Abstract Body (Do not enter title and authors here): Background: Hypertrophic cardiomyopathy (HCM) due to genetic variants in sarcomere genes is associated with severe diastolic dysfunction and a high risk of atrial fibrillation (AF). We previously reported that inhibiting RyR2 diastolic calcium leak improves cardiac function in ischemic cardiomyopathy and suppresses AF in PitX2+/- mice. Here, we use a specific RyR2 modulator, ent-verticilide, to test the hypothesis that RyR2 calcium leak contributes mechanistically to diastolic dysfunction and atrial myopathy in HCM.

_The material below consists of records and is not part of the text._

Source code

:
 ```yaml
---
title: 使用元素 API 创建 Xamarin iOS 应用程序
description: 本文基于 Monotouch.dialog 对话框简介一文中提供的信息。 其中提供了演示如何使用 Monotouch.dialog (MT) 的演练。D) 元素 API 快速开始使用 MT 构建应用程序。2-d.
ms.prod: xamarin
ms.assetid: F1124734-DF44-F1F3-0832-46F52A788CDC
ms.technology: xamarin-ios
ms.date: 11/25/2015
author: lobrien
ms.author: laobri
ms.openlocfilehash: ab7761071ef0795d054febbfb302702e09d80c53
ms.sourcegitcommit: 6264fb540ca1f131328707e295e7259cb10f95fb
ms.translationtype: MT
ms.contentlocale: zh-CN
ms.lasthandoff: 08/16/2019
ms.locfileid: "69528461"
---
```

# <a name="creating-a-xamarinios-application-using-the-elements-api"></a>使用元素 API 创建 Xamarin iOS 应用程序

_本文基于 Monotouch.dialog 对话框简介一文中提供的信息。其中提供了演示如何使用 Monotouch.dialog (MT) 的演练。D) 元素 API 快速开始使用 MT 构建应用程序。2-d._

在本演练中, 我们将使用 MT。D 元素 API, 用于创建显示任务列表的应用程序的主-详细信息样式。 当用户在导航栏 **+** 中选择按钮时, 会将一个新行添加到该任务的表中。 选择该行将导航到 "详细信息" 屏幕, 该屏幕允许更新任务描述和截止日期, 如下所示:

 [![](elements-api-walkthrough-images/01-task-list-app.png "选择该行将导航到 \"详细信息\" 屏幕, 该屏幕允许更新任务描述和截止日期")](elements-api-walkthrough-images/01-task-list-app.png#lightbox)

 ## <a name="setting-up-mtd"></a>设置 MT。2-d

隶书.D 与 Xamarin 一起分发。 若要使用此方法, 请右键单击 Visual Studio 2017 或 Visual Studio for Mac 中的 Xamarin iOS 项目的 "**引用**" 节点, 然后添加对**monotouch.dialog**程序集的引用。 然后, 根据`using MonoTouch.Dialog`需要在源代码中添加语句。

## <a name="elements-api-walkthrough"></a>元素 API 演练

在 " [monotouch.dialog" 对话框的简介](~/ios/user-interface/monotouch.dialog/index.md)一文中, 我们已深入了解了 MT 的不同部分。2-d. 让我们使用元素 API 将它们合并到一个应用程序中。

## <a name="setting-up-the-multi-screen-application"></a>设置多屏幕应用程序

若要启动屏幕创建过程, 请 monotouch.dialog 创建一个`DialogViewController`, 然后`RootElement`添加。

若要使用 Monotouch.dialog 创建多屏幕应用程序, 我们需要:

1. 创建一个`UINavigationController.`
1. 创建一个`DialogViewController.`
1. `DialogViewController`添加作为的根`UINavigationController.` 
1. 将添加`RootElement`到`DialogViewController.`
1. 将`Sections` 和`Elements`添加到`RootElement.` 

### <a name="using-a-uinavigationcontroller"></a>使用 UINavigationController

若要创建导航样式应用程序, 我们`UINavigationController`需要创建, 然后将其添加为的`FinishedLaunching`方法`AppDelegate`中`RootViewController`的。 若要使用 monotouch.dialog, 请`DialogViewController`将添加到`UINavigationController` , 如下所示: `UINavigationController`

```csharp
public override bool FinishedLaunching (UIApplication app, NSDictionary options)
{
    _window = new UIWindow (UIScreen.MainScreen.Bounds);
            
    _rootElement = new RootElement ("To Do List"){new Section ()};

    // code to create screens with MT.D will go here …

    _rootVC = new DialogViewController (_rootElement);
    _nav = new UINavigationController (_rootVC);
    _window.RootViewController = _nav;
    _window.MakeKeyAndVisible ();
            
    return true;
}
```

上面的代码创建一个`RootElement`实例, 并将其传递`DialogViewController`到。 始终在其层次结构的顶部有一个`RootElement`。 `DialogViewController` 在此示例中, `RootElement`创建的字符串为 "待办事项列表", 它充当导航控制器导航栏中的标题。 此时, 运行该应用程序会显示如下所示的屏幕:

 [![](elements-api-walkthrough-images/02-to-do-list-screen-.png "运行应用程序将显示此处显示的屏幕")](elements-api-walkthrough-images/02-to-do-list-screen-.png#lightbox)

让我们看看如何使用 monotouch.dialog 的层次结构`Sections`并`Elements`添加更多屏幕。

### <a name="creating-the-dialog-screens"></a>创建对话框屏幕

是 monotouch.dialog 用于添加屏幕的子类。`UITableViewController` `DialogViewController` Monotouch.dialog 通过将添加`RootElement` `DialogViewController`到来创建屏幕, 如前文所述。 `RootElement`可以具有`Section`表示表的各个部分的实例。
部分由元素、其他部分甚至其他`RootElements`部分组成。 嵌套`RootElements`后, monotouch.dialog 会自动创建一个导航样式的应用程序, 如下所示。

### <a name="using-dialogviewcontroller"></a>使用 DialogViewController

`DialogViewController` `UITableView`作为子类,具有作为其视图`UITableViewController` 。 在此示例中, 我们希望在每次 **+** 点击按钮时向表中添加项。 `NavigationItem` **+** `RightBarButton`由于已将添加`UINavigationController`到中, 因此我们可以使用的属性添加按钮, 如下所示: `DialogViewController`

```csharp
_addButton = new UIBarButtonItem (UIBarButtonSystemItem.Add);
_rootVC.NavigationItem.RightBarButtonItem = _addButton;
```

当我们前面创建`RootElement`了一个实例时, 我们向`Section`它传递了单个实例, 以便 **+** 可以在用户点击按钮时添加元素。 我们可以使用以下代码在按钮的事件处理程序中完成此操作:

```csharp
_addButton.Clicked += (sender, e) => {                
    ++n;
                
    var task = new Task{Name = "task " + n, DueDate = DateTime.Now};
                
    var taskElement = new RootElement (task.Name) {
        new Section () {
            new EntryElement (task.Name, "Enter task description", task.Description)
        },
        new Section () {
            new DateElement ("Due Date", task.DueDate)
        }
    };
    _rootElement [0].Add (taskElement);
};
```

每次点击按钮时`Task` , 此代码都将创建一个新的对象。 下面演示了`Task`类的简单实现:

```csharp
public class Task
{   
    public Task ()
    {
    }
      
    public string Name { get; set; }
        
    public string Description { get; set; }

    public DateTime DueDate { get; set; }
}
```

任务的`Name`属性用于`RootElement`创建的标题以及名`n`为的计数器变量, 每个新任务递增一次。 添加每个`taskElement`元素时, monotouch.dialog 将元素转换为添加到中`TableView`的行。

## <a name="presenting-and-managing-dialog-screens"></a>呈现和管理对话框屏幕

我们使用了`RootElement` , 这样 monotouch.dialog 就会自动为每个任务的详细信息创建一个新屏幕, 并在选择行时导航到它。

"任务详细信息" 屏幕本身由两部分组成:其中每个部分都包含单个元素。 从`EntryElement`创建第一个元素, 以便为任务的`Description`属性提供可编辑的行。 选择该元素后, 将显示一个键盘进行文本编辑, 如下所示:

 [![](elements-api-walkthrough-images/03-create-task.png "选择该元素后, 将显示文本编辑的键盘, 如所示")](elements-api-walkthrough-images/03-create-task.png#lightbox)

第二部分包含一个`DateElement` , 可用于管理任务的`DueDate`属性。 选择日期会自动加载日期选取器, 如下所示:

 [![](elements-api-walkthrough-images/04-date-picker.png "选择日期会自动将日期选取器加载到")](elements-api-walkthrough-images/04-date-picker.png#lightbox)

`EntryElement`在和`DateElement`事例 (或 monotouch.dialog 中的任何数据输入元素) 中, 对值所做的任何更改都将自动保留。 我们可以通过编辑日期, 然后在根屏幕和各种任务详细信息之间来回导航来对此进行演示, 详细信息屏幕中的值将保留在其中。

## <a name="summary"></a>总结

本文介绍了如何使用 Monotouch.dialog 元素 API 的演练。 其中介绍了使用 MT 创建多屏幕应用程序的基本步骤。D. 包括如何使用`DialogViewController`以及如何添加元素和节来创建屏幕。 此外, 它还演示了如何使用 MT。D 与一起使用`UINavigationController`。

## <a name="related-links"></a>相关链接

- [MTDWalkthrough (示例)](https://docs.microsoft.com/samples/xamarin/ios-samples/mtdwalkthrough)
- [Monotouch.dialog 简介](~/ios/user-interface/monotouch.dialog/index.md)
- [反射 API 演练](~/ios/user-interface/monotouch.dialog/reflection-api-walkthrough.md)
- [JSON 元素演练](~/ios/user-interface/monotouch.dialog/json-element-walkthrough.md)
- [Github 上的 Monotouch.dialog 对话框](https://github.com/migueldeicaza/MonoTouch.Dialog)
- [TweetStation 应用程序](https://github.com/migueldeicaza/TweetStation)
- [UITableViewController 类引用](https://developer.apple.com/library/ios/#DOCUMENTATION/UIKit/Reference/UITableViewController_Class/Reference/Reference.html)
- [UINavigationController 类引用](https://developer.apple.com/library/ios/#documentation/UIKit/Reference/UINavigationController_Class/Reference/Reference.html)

Methods: The effect of ent-verticilide treatment on AF risk was assessed using a well-established murine HCM model (troponin T I79N mice). Mice were treated with vehicle or ent-verticilide between 12 and 24 weeks. Left atrial (LA) size and diastolic function were assessed by echocardiography. Fibrosis was assessed by qRT-PCR and histology. AF risk was determined using a published transesophageal pacing protocol in 20-week-old wild-type (wt) and TnT-I79N mice in a randomized crossover design to assess the acute effect of ent-verticilide.
Results: Compared to non-transgenic littermates, TnT-I79N mice exhibit cardinal features of non-obstructive HCM: age-dependent progressive diastolic dysfunction, LA enlargement, and increased gene expression of fibrotic markers (Fig 1). Chronic treatment with ent-verticilide (from 12 to 24 weeks of age) prevented LA enlargement, LA fibrosis, and diastolic function (Fig 1). Atrial myocytes isolated from 20-week-old I79N mice exhibit increased RyR2 diastolic calcium leak, which was suppressed by ent-verticilide (Fig. 2). Administration of ent-verticilide (10 mg/kg IP) 15 min before pacing significantly reduced the incidence of AF induction in TnT-I79N (Fig 3).
Conclusions: In a genetic mouse model of thin filament HCM, RyR2 calcium leak contributes mechanistically to diastolic dysfunction and atrial remodeling, which can be prevented by a selective RyR2 inhibitor.
Clinical implication: These results support using RyR2 modulation for improving diastolic dysfunction and reducing AF risk in HCM.